• MATERIAL FOR THIS EXERCISE:
----
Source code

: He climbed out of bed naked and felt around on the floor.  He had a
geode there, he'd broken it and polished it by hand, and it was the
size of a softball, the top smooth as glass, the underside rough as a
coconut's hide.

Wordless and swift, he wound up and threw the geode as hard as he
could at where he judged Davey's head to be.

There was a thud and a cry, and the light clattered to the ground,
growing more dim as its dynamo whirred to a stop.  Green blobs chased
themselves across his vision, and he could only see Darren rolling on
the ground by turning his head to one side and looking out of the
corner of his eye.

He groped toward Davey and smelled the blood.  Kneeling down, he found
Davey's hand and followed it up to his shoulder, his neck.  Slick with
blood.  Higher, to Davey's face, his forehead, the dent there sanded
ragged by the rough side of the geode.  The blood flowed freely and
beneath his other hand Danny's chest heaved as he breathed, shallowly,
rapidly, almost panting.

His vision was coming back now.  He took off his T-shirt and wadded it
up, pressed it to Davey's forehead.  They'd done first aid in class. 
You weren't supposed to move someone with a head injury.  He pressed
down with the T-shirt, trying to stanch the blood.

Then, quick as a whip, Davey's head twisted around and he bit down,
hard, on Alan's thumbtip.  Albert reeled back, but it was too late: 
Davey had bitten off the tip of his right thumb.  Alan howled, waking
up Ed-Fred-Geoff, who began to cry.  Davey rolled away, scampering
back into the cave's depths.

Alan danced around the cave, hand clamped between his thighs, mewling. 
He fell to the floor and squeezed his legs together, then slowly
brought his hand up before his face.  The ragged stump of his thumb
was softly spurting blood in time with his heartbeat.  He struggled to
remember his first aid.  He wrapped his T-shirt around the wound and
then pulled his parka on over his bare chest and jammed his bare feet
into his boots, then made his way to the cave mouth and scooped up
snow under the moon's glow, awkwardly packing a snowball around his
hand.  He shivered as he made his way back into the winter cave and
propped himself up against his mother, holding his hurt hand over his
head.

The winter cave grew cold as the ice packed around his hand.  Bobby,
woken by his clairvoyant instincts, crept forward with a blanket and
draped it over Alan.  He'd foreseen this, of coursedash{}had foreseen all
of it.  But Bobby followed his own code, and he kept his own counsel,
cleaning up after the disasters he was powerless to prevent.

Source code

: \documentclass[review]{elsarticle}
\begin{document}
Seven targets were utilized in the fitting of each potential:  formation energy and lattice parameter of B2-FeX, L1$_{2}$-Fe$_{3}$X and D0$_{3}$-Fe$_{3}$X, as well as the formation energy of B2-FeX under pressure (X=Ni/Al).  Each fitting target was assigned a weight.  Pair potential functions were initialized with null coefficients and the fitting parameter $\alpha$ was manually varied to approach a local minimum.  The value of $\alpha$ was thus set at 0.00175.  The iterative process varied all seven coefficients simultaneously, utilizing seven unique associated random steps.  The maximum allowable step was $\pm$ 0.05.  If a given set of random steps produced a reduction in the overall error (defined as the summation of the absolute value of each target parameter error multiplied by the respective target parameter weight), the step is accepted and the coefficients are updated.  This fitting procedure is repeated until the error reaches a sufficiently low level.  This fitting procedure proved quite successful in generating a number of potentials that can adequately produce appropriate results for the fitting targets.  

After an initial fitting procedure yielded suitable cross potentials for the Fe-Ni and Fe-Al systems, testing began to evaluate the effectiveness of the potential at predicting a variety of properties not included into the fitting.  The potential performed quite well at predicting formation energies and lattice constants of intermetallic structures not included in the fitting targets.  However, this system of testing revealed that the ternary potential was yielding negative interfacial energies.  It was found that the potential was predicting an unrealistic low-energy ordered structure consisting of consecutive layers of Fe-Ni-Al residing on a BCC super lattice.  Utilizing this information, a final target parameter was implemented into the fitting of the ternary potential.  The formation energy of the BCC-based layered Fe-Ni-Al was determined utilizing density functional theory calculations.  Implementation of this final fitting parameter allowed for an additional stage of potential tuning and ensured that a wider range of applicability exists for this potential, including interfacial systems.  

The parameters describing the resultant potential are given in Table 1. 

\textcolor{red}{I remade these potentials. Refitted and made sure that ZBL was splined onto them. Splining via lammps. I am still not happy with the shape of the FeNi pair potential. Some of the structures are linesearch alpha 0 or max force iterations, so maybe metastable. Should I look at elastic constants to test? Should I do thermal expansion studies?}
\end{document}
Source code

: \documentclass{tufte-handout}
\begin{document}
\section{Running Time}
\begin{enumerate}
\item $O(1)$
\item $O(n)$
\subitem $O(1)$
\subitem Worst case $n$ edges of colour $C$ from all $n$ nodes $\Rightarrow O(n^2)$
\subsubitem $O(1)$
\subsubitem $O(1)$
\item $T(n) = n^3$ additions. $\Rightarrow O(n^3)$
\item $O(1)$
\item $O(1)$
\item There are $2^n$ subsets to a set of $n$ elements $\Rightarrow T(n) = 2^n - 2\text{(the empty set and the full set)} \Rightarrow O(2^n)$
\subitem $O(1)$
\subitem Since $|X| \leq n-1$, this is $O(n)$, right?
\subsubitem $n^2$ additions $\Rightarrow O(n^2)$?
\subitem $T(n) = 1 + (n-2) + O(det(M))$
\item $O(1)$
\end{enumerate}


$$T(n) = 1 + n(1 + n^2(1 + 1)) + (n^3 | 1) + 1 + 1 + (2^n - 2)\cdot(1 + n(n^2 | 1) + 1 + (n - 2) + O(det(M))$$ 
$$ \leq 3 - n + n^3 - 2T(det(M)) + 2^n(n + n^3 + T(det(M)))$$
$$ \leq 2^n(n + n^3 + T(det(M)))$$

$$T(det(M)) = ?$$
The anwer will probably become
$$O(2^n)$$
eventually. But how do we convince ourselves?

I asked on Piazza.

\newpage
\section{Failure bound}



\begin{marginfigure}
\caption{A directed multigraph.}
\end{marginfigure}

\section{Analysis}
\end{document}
----
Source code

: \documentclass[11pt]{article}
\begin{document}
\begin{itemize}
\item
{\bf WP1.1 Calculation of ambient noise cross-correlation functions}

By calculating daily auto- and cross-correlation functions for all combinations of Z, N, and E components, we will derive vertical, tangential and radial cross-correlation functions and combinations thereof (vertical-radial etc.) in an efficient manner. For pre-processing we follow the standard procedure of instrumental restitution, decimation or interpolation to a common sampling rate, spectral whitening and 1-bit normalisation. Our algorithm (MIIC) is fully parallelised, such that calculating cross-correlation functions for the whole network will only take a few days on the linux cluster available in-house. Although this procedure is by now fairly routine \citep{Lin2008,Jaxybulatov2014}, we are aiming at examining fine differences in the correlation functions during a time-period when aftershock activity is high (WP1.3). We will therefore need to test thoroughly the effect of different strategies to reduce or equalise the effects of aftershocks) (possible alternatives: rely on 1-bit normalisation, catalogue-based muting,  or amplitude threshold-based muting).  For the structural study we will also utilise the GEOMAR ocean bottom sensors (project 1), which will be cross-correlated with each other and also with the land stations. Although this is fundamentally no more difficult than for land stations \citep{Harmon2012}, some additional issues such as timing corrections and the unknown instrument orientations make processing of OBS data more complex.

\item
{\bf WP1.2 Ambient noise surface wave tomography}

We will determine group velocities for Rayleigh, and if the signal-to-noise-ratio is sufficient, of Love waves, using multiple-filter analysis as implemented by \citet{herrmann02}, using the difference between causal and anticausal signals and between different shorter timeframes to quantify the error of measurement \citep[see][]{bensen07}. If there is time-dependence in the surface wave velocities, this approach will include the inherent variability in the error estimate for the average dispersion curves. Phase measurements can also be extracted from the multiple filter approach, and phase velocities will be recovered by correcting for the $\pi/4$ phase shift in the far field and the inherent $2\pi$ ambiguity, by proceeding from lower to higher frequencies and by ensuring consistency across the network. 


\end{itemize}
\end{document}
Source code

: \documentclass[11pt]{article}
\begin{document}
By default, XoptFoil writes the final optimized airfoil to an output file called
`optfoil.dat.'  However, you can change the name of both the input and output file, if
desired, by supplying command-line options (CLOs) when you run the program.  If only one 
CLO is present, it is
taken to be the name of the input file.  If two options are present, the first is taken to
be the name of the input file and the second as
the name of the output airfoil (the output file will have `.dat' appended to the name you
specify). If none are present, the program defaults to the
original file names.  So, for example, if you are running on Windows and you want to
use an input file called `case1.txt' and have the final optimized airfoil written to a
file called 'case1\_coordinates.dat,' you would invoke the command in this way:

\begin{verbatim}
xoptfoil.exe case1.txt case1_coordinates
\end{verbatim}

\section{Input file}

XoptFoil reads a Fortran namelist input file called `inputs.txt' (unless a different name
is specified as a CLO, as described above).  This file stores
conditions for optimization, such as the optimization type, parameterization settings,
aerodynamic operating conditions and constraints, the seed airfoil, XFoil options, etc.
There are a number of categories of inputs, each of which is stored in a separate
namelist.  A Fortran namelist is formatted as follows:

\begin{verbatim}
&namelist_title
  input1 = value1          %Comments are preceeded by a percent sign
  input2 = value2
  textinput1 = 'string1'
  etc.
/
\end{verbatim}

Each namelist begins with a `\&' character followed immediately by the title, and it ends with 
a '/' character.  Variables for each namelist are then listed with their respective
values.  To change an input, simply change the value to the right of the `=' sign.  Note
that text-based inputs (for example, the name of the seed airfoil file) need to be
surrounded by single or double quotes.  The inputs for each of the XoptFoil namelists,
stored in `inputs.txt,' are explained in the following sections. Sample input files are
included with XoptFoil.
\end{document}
----
• PROBLEM REQUIREMENTS: Check all the records above and select each line where the string "ground" is found.

• RESULT OF THIS EXERCISE:
There was a thud and a cry, and the light clattered to the ground,
the ground by turning his head to one side and looking out of the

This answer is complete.